Gravina, il gip prende tempo su Pappalardi Simulata al computer la caduta dei fratelli

Il magistrato, Giulia Romanazzi, ha rinviato a domani la decisione sull'istanza di scarcerazione presentata dal legale del padre di Salvatore e Francesco, i fratellini scomparsi il 5 giugno 2006 e ritrovati morti lo scorso 25 febbraio in fondo al pozzo

Bari - Slitta a domani la decisione del gip Giulia Romanazzi sulla richiesta di scarcerazione di Filippo Pappalardi. Lo ha reso noto il presidente della sezione gip del tribunale di Bari, Giovanni Leonardi. C’è attesa per la decisione sull’istanza di scarcerazione di Pappalardi, il padre dei due fratellini Francesco e Salvatore scomparsi il 5 giugno del 2006 e ritrovati cadaveri lo scorso 25 febbraio all’interno di una masseria nel centro abitato di Gravina. Il padre di Ciccio e Tore, in carcere dallo scorso 27 novembre, è accusato dalla procura della Repubblica di Bari di aver sequestrato, ucciso e occultato i cadaveri dei figli, ma il ritrovamento dei corpi ha cambiato il quadro indiziario, almeno secondo il suo legale, mentre non è dello stesso avviso la procura diretta da Emilio Marzano. Alle 9.30 in tribunale è arrivato Antonino Lupo, sostituto procuratore che rappresenta l’accusa in questo processo, che ha dichiarato: "Siamo sereni e accettiamo ogni decisione, a noi interessa accertare solo come i bambini siano finiti dentro il pozzo". Anche questa mattina ai giornalisti non è stato consentito di entrare all’interno del palazzo di giustizia, nonostante le proteste della categoria dei giorni scorsi.

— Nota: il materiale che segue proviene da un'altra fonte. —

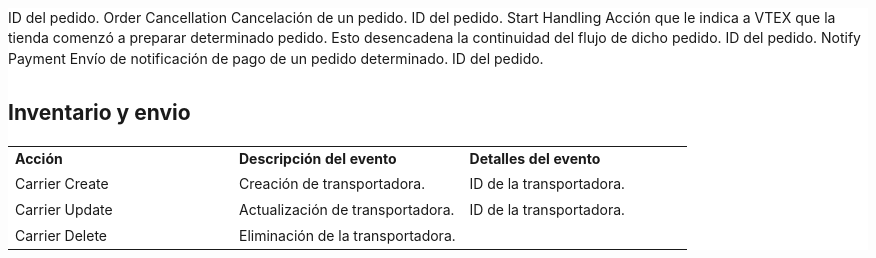    </td>
   <td class="t-body pa5" style="min-width: 15rem;">ID del pedido.
   </td>
  </tr>
  <tr class="bb b--muted-3">
   <td class="t-body pa5" style="min-width: 15rem;">Order Cancellation
   </td>
   <td class="t-body pa5" style="min-width: 15rem;">Cancelación de un pedido.
   </td>
   <td class="t-body pa5" style="min-width: 15rem;">ID del pedido.
   </td>
  </tr>
  <tr class="bb b--muted-3">
    <td class="t-body pa5" style="min-width: 15rem;">Start Handling
    </td>
    <td class="t-body pa5" style="min-width: 15rem;">Acción que le indica a VTEX que la tienda comenzó a preparar determinado pedido. Esto desencadena la continuidad del flujo de dicho pedido.
    </td>
    <td class="t-body pa5" style="min-width: 15rem;">ID del pedido.
    </td>
   </tr>
  <tr class="bb b--muted-3">
   <td class="t-body pa5" style="min-width: 15rem;">Notify Payment
   </td>
   <td class="t-body pa5" style="min-width: 15rem;">Envío de notificación de pago de un pedido determinado.
   </td>
   <td class="t-body pa5" style="min-width: 15rem;">ID del pedido.
   </td>
  </tr>
</table>

## Inventario y envio

<table class="w-100 center mv7 bb b--gray" style="border-spacing: 0px; border-collapse: collapse;">
  <tr class="bb b--muted-3">
   <td class="t-body pa5" style="min-width: 15rem;"><strong>Acción</strong>
   </td>
   <td class="t-body pa5" style="min-width: 15rem;"><strong>Descripción del evento</strong>
   </td>
   <td class="t-body pa5" style="min-width: 15rem;"><strong>Detalles del evento</strong>
   </td>
  </tr>
  <tr class="bb b--muted-3">
   <td class="t-body pa5" style="min-width: 15rem;">Carrier Create
   </td>
   <td class="t-body pa5" style="min-width: 15rem;">Creación de transportadora.
   </td>
   <td class="t-body pa5" style="min-width: 15rem;">ID de la transportadora.
   </td>
  </tr>
  <tr class="bb b--muted-3">
   <td class="t-body pa5" style="min-width: 15rem;">Carrier Update
   </td>
   <td class="t-body pa5" style="min-width: 15rem;">Actualización de transportadora.
   </td>
   <td class="t-body pa5" style="min-width: 15rem;">ID de la transportadora.
   </td>
  </tr>
  <tr class="bb b--muted-3">
   <td class="t-body pa5" style="min-width: 15rem;">Carrier Delete
   </td>
   <td class="t-body pa5" style="min-width: 15rem;">Eliminación de la transportadora.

Simulata al computer la caduta nel pozzo Polizia scientifica e medici legali stanno rielaborando al computer la dinamica della caduta di Ciccio e Tore nella cisterna della masseria in cui sono stati trovati i loro cadaveri il 25 febbraio scorso. In un terminale a disposizione della scientifica sono stati immagazzinati tutti i dati emersi nel corso dell’autopsia e degli esami radiologici e radiografici. Sono state quindi ricostruite le fratture riscontrate sui due corpi e, sulla base di queste, sarà simulata la dinamica della precipitazione con manichini virtuali. Finora - a quanto è dato sapere - si conosce in modo ufficioso, anche perché risulta meno complicato, il modo in cui è caduto Tore, che ha solo una frattura al bacino e una lieve frattura ad un piede. Queste lesioni coincidono con due punti di impatto al suolo perché il ragazzino sarebbe finito su uno dei tufi trovati nel vano-pozzo. Le due fratture - secondo i medici legali - non gli impedivano di camminare: il ragazzino si sarebbe infatti spostato, sia pure a fatica, e nella cisterna sono stati ricostruiti tutti i suoi spostamenti.

Il legale del padre: Tore morto dopo 12 ore Ciccio è morto massimo tre ore dopo essere precipitato nella cisterna a causa delle gravi fratture riportate, suo fratello nel giro di massimo 12 ore, quasi certamente per il freddo: sono rivisti al ribasso dai medici legali i tempi di sopravvivenza dei fratellini di Gravina in Puglia nella grande cisterna della masseria in cui sono stati trovati i loro cadaveri il 25 febbraio scorso. Il calcolo sui tempi di sopravvivenza lo rende noto Luigi Strada, il medico legale nominato dal papà dei fratellini, Filippo Pappalardi. "Nella cisterna - spiega Strada - c’è una temperatura di sei gradi e i ragazzini avevano, quando sono precipitati, abiti estivi"», in quanto sono scomparsi il 5 giugno 2006. "È noto - prosegue - che i bambini perdono, in quella situazione, mezzo grado o, al massimo, un grado l’ora e si sa che dai 32 gradi in giù il corpo umano non può sopravvivere e va in coma". Da qui la deduzione matematica sui più risicati tempi di sopravvivenza, che al momento dell’autopsia erano stati stimati in massimo otto ore per Ciccio e in massimo 36-48 ore per Tore.
Inoltre, come già era emerso in precedenza, tutte le lesioni riscontrate sui corpi dei fratellini sono compatibili con la caduta e si esclude che sui loro corpi vi siano segni di violenza. Ciccio - viene confermato - è caduto per primo; Tore da un’altezza inferiore: non si sa se è precipitato dall’ultimo accesso del cunicolo (che si trova a sei metri dall’imboccatura della cisterna) oppure se si è calato nel cunicolo dal primo piano, utilizzando gli appigli interni, per poi buttarsi giù dall’altezza di sei metri, cioè da dove finiscono gli appigli.